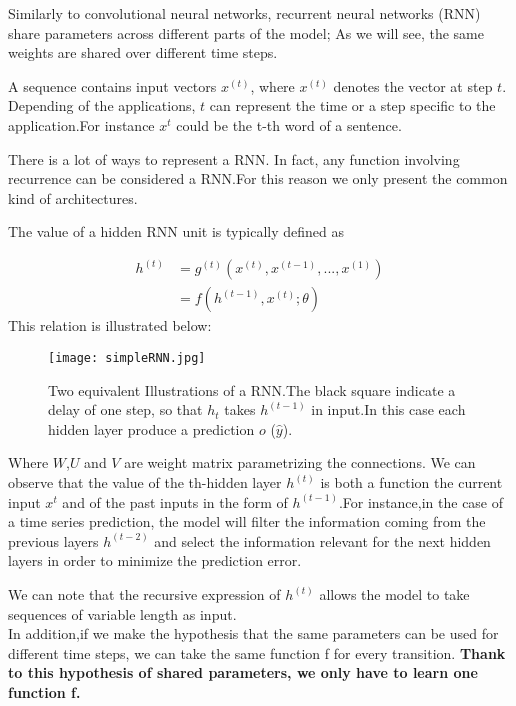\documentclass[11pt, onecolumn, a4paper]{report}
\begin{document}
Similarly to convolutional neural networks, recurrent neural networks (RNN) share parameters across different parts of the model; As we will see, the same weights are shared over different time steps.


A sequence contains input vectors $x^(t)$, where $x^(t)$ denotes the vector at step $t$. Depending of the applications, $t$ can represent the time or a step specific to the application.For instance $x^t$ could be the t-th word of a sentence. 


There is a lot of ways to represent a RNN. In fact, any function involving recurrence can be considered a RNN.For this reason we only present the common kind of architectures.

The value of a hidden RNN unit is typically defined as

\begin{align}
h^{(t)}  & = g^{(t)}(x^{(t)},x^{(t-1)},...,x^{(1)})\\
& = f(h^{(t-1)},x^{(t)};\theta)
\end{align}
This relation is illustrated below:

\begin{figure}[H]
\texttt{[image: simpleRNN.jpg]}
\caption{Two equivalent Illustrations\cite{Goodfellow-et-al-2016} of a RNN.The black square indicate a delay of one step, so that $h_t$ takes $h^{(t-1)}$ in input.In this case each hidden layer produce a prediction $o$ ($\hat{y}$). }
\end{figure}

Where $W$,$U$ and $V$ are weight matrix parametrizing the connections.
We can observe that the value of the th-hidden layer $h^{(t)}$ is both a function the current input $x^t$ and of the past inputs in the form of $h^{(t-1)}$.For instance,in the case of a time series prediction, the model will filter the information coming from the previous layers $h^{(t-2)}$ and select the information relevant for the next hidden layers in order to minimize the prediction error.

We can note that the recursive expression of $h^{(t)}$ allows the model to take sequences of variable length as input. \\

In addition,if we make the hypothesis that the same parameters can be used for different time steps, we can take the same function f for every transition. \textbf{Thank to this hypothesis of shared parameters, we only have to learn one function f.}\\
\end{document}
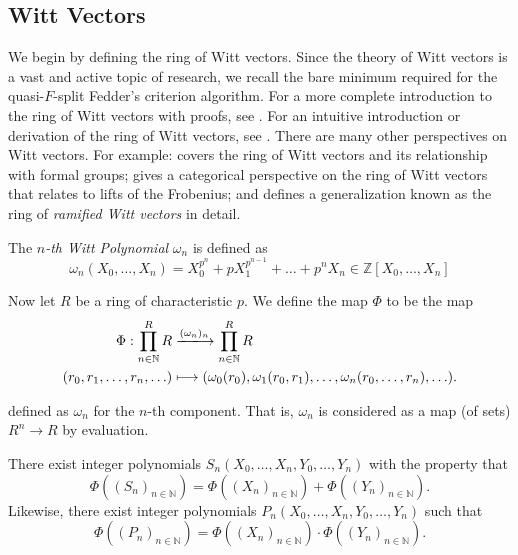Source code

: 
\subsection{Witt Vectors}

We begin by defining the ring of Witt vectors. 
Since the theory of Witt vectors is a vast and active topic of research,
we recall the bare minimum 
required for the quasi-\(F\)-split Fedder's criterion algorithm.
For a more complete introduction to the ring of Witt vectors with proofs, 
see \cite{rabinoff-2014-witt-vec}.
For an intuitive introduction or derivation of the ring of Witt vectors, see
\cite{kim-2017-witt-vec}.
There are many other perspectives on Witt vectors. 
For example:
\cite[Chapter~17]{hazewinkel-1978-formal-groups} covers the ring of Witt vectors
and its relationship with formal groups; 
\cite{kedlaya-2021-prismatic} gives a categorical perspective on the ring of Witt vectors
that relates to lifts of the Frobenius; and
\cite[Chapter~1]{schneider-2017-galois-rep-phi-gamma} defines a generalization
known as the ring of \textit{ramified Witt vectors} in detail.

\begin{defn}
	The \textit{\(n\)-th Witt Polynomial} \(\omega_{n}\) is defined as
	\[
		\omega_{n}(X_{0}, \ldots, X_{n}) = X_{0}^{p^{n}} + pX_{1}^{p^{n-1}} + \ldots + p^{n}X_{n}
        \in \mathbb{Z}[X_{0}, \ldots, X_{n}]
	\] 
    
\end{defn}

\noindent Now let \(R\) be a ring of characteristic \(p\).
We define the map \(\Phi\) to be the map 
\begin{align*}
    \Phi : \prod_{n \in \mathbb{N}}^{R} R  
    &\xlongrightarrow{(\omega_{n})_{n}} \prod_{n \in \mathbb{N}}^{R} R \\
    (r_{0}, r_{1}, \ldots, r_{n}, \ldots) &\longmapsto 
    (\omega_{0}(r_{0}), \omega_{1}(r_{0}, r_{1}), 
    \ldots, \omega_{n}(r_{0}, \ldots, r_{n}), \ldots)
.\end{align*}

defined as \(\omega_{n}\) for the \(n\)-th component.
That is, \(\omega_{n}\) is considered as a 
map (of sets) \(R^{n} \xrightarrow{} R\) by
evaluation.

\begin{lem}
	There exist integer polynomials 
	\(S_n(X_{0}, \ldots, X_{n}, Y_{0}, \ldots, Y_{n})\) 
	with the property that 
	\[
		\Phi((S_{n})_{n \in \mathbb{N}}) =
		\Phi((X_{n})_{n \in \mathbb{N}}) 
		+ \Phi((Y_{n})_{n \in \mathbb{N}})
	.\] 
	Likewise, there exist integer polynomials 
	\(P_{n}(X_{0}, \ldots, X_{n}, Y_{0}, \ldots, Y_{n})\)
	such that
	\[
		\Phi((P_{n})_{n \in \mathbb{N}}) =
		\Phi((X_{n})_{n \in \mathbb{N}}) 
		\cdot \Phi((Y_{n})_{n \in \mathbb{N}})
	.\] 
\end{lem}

════

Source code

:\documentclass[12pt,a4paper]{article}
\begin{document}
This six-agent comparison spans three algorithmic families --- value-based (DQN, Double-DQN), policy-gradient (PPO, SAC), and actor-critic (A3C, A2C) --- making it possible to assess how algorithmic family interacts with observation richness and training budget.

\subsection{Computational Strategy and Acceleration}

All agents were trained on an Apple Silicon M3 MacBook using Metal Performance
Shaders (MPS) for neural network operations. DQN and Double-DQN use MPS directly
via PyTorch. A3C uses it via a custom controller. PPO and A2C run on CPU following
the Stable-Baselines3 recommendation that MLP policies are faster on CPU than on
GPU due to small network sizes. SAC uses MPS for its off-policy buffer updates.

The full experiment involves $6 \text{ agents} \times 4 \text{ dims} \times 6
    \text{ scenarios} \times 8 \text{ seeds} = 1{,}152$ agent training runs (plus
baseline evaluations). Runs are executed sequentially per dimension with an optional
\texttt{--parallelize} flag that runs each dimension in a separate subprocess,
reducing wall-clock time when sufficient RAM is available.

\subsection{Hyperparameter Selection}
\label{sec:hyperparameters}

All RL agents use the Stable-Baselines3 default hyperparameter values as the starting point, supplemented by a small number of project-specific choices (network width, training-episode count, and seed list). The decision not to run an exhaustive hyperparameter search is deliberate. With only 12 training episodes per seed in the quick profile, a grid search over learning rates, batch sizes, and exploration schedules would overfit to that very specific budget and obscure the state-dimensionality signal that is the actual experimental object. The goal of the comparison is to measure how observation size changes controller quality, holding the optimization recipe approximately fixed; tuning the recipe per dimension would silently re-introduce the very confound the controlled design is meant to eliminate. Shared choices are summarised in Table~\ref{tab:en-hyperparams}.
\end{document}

════

(Work instructions)
Lines of the listing above that contain the word "neural" should all be returned.

(Exercise answer)
Similarly to convolutional neural networks, recurrent neural networks (RNN) share parameters across different parts of the model; As we will see, the same weights are shared over different time steps.
Shaders (MPS) for neural network operations. DQN and Double-DQN use MPS directly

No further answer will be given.